• [Collected data]
BEGIN

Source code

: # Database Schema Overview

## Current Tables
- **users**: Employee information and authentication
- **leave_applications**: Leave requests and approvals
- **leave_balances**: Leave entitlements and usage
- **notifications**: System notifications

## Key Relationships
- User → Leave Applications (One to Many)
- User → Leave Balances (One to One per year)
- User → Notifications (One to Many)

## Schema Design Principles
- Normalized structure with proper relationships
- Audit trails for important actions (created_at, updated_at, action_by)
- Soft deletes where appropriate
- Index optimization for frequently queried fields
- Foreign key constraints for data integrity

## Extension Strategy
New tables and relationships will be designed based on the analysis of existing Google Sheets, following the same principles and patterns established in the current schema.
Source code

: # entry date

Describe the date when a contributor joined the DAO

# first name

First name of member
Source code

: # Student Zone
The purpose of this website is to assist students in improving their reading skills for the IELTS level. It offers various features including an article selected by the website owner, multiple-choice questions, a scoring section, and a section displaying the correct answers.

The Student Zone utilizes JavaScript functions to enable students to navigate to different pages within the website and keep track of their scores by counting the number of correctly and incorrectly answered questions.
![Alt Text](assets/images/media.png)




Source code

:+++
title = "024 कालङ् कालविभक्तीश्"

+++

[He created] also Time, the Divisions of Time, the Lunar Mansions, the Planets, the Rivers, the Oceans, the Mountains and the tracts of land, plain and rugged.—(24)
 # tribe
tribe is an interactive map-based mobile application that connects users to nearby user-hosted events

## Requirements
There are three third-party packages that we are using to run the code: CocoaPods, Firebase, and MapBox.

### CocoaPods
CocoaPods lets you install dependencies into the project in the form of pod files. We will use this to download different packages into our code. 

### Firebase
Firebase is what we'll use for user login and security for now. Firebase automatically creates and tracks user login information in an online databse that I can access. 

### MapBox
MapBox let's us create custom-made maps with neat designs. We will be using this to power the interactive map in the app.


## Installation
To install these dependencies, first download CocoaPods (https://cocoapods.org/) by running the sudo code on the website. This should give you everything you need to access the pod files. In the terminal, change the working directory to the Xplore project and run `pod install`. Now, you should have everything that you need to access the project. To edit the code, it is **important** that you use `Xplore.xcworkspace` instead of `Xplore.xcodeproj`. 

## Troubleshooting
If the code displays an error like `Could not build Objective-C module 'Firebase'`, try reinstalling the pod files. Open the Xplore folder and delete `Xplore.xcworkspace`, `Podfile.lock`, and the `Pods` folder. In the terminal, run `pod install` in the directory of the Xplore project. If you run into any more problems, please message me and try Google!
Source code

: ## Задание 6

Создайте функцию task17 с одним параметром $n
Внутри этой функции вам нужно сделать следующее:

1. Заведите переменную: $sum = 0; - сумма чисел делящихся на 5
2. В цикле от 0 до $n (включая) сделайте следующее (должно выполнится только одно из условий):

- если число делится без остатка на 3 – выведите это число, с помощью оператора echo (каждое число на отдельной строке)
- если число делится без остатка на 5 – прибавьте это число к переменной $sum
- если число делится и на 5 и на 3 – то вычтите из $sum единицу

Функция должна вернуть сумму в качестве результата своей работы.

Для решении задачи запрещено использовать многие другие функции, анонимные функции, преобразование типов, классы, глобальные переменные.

END

• [To do]
Set down only the lines above that fall between the line holding "## Key Relationships" and the line holding "- Foreign key constraints for data integrity", inclusive, keeping each exact.

• [Your solution]
## Key Relationships
- User → Leave Applications (One to Many)
- User → Leave Balances (One to One per year)
- User → Notifications (One to Many)

## Schema Design Principles
- Normalized structure with proper relationships
- Audit trails for important actions (created_at, updated_at, action_by)
- Soft deletes where appropriate
- Index optimization for frequently queried fields
- Foreign key constraints for data integrity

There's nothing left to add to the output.